Sweep and Prune of Broadphase

The Problem

A physics engine is a system used to simulate physics phenomenon on computers. Imagine a scene with n objects, a very natural way to process physics interactions among all these objects is to consider pairs coming out of them. Let’s say if we have 3 objects A, B and C. We basically need to have an outer loop for the first object of the pair, and a second for the other. For example, 2 pairs are considered while we process A: AB and AC, and one pair is considered when we process B: BC. This method is intuitive enough but effectively results in an O(n2) performance. Since the collision test is a costly operation, we encounter a performance issue if the number of the object rises.

Intuition for SAP

Turns out we can do better than O(n2) with the Sweep and Prune algorithm.

There are two most important intuitions for SAP to make sense. First, if we project vertices of two AABBs onto the same axis, we get two intervals in the form of [min, max], where min is the min for bounding AABB and max is the max for the same thing. This said, if we compare the two intervals and check that there is NO overlap between them, then the two shapes do not overlap, since we know that we can find an axis along which is a gap between the shapes. Second, if we sort objects along that axis in ascending order and check overlaps regarding that order, then every time we detect a gap between object O1 and O2, we can directly abandon O1 because we know for sure that any object farther than O2 will not have overlaps with O1.

This could be better illustrated by the image below.

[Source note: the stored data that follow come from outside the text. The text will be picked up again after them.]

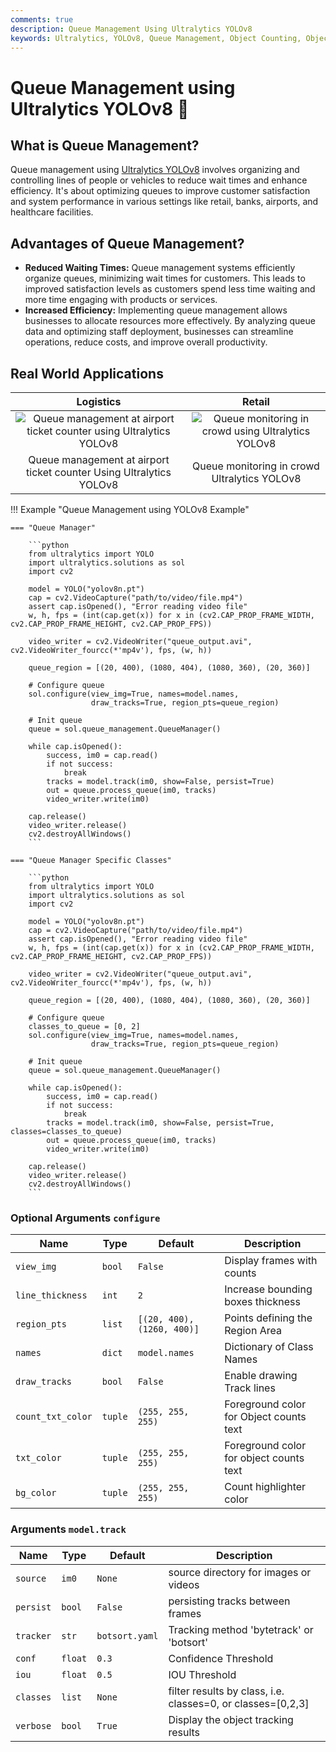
 ```yaml
---
comments: true
description: Queue Management Using Ultralytics YOLOv8
keywords: Ultralytics, YOLOv8, Queue Management, Object Counting, Object Tracking, Object Detection, Notebook, IPython Kernel, CLI, Python SDK
---
```


# Queue Management using Ultralytics YOLOv8 🚀

## What is Queue Management?

Queue management using [Ultralytics YOLOv8](https://github.com/ultralytics/ultralytics/) involves organizing and controlling lines of people or vehicles to reduce wait times and enhance efficiency. It's about optimizing queues to improve customer satisfaction and system performance in various settings like retail, banks, airports, and healthcare facilities.

## Advantages of Queue Management?

- **Reduced Waiting Times:** Queue management systems efficiently organize queues, minimizing wait times for customers. This leads to improved satisfaction levels as customers spend less time waiting and more time engaging with products or services.
- **Increased Efficiency:** Implementing queue management allows businesses to allocate resources more effectively. By analyzing queue data and optimizing staff deployment, businesses can streamline operations, reduce costs, and improve overall productivity.

## Real World Applications

|                                                                                  Logistics                                                                                  |                                                                           Retail                                                                           |
|:---------------------------------------------------------------------------------------------------------------------------------------------------------------------------:|:----------------------------------------------------------------------------------------------------------------------------------------------------------:|
| ![Queue management at airport ticket counter using Ultralytics YOLOv8](https://github.com/RizwanMunawar/RizwanMunawar/assets/62513924/10487e76-bf60-4a9c-a0f3-5a75a05fa7a3) | ![Queue monitoring in crowd using Ultralytics YOLOv8](https://github.com/RizwanMunawar/RizwanMunawar/assets/62513924/dcc6d2ca-5576-434d-83c6-e57fe07bc693) |
|                                                     Queue management at airport ticket counter Using Ultralytics YOLOv8                                                     |                                                        Queue monitoring in crowd Ultralytics YOLOv8                                                        |

!!! Example "Queue Management using YOLOv8 Example"

    === "Queue Manager"

        ```python
        from ultralytics import YOLO
        import ultralytics.solutions as sol
        import cv2
        
        model = YOLO("yolov8n.pt")
        cap = cv2.VideoCapture("path/to/video/file.mp4")
        assert cap.isOpened(), "Error reading video file"
        w, h, fps = (int(cap.get(x)) for x in (cv2.CAP_PROP_FRAME_WIDTH, cv2.CAP_PROP_FRAME_HEIGHT, cv2.CAP_PROP_FPS))
        
        video_writer = cv2.VideoWriter("queue_output.avi", cv2.VideoWriter_fourcc(*'mp4v'), fps, (w, h))
        
        queue_region = [(20, 400), (1080, 404), (1080, 360), (20, 360)]
        
        # Configure queue
        sol.configure(view_img=True, names=model.names, 
                      draw_tracks=True, region_pts=queue_region)
        
        # Init queue
        queue = sol.queue_management.QueueManager()
        
        while cap.isOpened():
            success, im0 = cap.read()
            if not success:
                break
            tracks = model.track(im0, show=False, persist=True)
            out = queue.process_queue(im0, tracks)
            video_writer.write(im0)
        
        cap.release()
        video_writer.release()
        cv2.destroyAllWindows()
        ```

    === "Queue Manager Specific Classes"

        ```python
        from ultralytics import YOLO
        import ultralytics.solutions as sol
        import cv2
        
        model = YOLO("yolov8n.pt")
        cap = cv2.VideoCapture("path/to/video/file.mp4")
        assert cap.isOpened(), "Error reading video file"
        w, h, fps = (int(cap.get(x)) for x in (cv2.CAP_PROP_FRAME_WIDTH, cv2.CAP_PROP_FRAME_HEIGHT, cv2.CAP_PROP_FPS))
        
        video_writer = cv2.VideoWriter("queue_output.avi", cv2.VideoWriter_fourcc(*'mp4v'), fps, (w, h))
        
        queue_region = [(20, 400), (1080, 404), (1080, 360), (20, 360)]
        
        # Configure queue
        classes_to_queue = [0, 2]
        sol.configure(view_img=True, names=model.names,
                      draw_tracks=True, region_pts=queue_region)
        
        # Init queue
        queue = sol.queue_management.QueueManager()
        
        while cap.isOpened():
            success, im0 = cap.read()
            if not success:
                break
            tracks = model.track(im0, show=False, persist=True, classes=classes_to_queue)
            out = queue.process_queue(im0, tracks)
            video_writer.write(im0)
        
        cap.release()
        video_writer.release()
        cv2.destroyAllWindows()
        ```

### Optional Arguments `configure`

| Name              | Type    | Default                    | Description                             |
|-------------------|---------|----------------------------|-----------------------------------------|
| `view_img`        | `bool`  | `False`                    | Display frames with counts              |
| `line_thickness`  | `int`   | `2`                        | Increase bounding boxes thickness       |
| `region_pts`      | `list`  | `[(20, 400), (1260, 400)]` | Points defining the Region Area         |
| `names`           | `dict`  | `model.names`              | Dictionary of Class Names               |
| `draw_tracks`     | `bool`  | `False`                    | Enable drawing Track lines              |
| `count_txt_color` | `tuple` | `(255, 255, 255)`          | Foreground color for Object counts text |
| `txt_color`       | `tuple` | `(255, 255, 255)`          | Foreground color for object counts text |
| `bg_color`        | `tuple` | `(255, 255, 255)`          | Count highlighter color                 |

### Arguments `model.track`

| Name      | Type    | Default        | Description                                                 |
|-----------|---------|----------------|-------------------------------------------------------------|
| `source`  | `im0`   | `None`         | source directory for images or videos                       |
| `persist` | `bool`  | `False`        | persisting tracks between frames                            |
| `tracker` | `str`   | `botsort.yaml` | Tracking method 'bytetrack' or 'botsort'                    |
| `conf`    | `float` | `0.3`          | Confidence Threshold                                        |
| `iou`     | `float` | `0.5`          | IOU Threshold                                               |
| `classes` | `list`  | `None`         | filter results by class, i.e. classes=0, or classes=[0,2,3] |
| `verbose` | `bool`  | `True`         | Display the object tracking results                         |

For easiness, I would notate the blue, red, yellow and green brick as B, R, Y, G from now on. Corresponding to the first point I made above, we can see there is no collision between Y and G by observing the gap between the intervals on the axis. To the second point, if we store the four objects in a sorted order, in this case from left to right of the axis, we can directly stop considering collisions for B as soon as we reach Y as we know any object after Y will not have collisions with B at all.

The algorithm

Given the intuition, we can present the algorithm:

  • Every frame, store objects in list L1 and sort them based on a particular axis. In our case, let’s say this axis is the x-axis. The sorting standard is the min extent of bounding AABBs along x.
  • Prepare another list L2.
  • We extract the first object in L1 and add it to L2.
  • We then inspect the next object in L1 with all objects in L2. In this case, there is only one object in L2, the one we just extracted from L1, since it is the first iteration.
  • We check if the left extent (min.x) of the inspected object is larger than the right extent (max.x) of that object in L2. What the extent represents may vary based on which axis you are using.
  • If yes, we remove that object in L2.
  • If no, we report a possible collision between the two objects.
  • Repeat this until we reach the end of L1.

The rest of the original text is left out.